- _ABOUT THIS EXERCISE_
All of the records should be given back exactly and in full.

- _RECORD EXCERPTS_
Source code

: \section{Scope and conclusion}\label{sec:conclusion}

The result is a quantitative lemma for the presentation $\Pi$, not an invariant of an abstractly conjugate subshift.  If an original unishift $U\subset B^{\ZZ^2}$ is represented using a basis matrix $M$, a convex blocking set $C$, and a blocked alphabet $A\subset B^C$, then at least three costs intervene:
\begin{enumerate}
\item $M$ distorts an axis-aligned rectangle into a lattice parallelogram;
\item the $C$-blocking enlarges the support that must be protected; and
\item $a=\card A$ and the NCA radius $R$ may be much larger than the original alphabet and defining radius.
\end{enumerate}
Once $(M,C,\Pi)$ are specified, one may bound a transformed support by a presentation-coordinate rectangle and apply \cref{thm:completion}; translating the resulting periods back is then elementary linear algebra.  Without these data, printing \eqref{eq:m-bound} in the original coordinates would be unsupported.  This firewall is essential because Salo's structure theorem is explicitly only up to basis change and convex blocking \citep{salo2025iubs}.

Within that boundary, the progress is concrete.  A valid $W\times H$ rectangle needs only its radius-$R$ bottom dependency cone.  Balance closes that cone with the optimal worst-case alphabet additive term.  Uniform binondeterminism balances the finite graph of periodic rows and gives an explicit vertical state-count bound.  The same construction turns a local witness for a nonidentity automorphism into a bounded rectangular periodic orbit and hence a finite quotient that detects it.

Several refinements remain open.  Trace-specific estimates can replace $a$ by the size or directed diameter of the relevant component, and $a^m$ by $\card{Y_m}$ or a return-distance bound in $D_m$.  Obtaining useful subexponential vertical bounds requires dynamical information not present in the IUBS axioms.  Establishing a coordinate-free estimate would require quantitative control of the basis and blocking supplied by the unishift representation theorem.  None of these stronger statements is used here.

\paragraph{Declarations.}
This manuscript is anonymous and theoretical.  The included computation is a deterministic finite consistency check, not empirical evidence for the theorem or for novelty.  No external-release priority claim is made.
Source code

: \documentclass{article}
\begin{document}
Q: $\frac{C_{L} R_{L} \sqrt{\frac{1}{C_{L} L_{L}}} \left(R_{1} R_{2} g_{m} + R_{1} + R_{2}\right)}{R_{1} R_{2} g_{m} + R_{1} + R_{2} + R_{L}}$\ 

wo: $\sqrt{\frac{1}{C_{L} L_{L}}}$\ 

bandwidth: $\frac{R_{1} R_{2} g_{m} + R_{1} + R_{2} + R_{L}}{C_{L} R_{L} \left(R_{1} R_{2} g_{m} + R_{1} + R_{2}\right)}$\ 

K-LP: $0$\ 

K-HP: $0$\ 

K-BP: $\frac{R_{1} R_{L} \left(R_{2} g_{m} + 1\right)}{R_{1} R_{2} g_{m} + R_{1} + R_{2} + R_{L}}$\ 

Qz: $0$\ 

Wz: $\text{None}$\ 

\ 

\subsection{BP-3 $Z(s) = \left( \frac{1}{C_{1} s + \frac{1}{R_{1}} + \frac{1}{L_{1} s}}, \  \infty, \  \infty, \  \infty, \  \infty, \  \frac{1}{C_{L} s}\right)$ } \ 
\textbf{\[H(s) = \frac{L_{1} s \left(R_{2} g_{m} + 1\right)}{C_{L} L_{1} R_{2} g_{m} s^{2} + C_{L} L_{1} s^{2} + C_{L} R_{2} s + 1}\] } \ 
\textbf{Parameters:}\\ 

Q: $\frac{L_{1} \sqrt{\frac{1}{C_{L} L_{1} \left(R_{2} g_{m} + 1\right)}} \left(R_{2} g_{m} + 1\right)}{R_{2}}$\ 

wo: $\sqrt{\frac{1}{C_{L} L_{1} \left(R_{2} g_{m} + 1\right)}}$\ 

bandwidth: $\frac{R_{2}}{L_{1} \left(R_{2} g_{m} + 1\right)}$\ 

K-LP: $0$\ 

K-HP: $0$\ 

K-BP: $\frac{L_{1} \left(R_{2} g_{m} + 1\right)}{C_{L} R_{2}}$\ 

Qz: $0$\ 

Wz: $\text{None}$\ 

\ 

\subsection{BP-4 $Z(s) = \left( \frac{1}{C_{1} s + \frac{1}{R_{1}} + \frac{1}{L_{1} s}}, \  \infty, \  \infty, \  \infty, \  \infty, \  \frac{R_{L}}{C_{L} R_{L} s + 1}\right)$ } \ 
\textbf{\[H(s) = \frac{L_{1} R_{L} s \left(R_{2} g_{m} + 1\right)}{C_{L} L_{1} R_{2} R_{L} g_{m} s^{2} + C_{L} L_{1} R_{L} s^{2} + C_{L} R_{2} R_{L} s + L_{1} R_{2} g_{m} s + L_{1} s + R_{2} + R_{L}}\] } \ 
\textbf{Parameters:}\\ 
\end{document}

- _YOUR SOLUTION_
Source code

: \section{Scope and conclusion}\label{sec:conclusion}

The result is a quantitative lemma for the presentation $\Pi$, not an invariant of an abstractly conjugate subshift.  If an original unishift $U\subset B^{\ZZ^2}$ is represented using a basis matrix $M$, a convex blocking set $C$, and a blocked alphabet $A\subset B^C$, then at least three costs intervene:
\begin{enumerate}
\item $M$ distorts an axis-aligned rectangle into a lattice parallelogram;
\item the $C$-blocking enlarges the support that must be protected; and
\item $a=\card A$ and the NCA radius $R$ may be much larger than the original alphabet and defining radius.
\end{enumerate}
Once $(M,C,\Pi)$ are specified, one may bound a transformed support by a presentation-coordinate rectangle and apply \cref{thm:completion}; translating the resulting periods back is then elementary linear algebra.  Without these data, printing \eqref{eq:m-bound} in the original coordinates would be unsupported.  This firewall is essential because Salo's structure theorem is explicitly only up to basis change and convex blocking \citep{salo2025iubs}.

Within that boundary, the progress is concrete.  A valid $W\times H$ rectangle needs only its radius-$R$ bottom dependency cone.  Balance closes that cone with the optimal worst-case alphabet additive term.  Uniform binondeterminism balances the finite graph of periodic rows and gives an explicit vertical state-count bound.  The same construction turns a local witness for a nonidentity automorphism into a bounded rectangular periodic orbit and hence a finite quotient that detects it.

Several refinements remain open.  Trace-specific estimates can replace $a$ by the size or directed diameter of the relevant component, and $a^m$ by $\card{Y_m}$ or a return-distance bound in $D_m$.  Obtaining useful subexponential vertical bounds requires dynamical information not present in the IUBS axioms.  Establishing a coordinate-free estimate would require quantitative control of the basis and blocking supplied by the unishift representation theorem.  None of these stronger statements is used here.

\paragraph{Declarations.}
This manuscript is anonymous and theoretical.  The included computation is a deterministic finite consistency check, not empirical evidence for the theorem or for novelty.  No external-release priority claim is made.
Source code

: \documentclass{article}
\begin{document}
Q: $\frac{C_{L} R_{L} \sqrt{\frac{1}{C_{L} L_{L}}} \left(R_{1} R_{2} g_{m} + R_{1} + R_{2}\right)}{R_{1} R_{2} g_{m} + R_{1} + R_{2} + R_{L}}$\ 

wo: $\sqrt{\frac{1}{C_{L} L_{L}}}$\ 

bandwidth: $\frac{R_{1} R_{2} g_{m} + R_{1} + R_{2} + R_{L}}{C_{L} R_{L} \left(R_{1} R_{2} g_{m} + R_{1} + R_{2}\right)}$\ 

K-LP: $0$\ 

K-HP: $0$\ 

K-BP: $\frac{R_{1} R_{L} \left(R_{2} g_{m} + 1\right)}{R_{1} R_{2} g_{m} + R_{1} + R_{2} + R_{L}}$\ 

Qz: $0$\ 

Wz: $\text{None}$\ 

\ 

\subsection{BP-3 $Z(s) = \left( \frac{1}{C_{1} s + \frac{1}{R_{1}} + \frac{1}{L_{1} s}}, \  \infty, \  \infty, \  \infty, \  \infty, \  \frac{1}{C_{L} s}\right)$ } \ 
\textbf{\[H(s) = \frac{L_{1} s \left(R_{2} g_{m} + 1\right)}{C_{L} L_{1} R_{2} g_{m} s^{2} + C_{L} L_{1} s^{2} + C_{L} R_{2} s + 1}\] } \ 
\textbf{Parameters:}\\ 

Q: $\frac{L_{1} \sqrt{\frac{1}{C_{L} L_{1} \left(R_{2} g_{m} + 1\right)}} \left(R_{2} g_{m} + 1\right)}{R_{2}}$\ 

wo: $\sqrt{\frac{1}{C_{L} L_{1} \left(R_{2} g_{m} + 1\right)}}$\ 

bandwidth: $\frac{R_{2}}{L_{1} \left(R_{2} g_{m} + 1\right)}$\ 

K-LP: $0$\ 

K-HP: $0$\ 

K-BP: $\frac{L_{1} \left(R_{2} g_{m} + 1\right)}{C_{L} R_{2}}$\ 

Qz: $0$\ 

Wz: $\text{None}$\ 

\ 

\subsection{BP-4 $Z(s) = \left( \frac{1}{C_{1} s + \frac{1}{R_{1}} + \frac{1}{L_{1} s}}, \  \infty, \  \infty, \  \infty, \  \infty, \  \frac{R_{L}}{C_{L} R_{L} s + 1}\right)$ } \ 
\textbf{\[H(s) = \frac{L_{1} R_{L} s \left(R_{2} g_{m} + 1\right)}{C_{L} L_{1} R_{2} R_{L} g_{m} s^{2} + C_{L} L_{1} R_{L} s^{2} + C_{L} R_{2} R_{L} s + L_{1} R_{2} g_{m} s + L_{1} s + R_{2} + R_{L}}\] } \ 
\textbf{Parameters:}\\ 
\end{document}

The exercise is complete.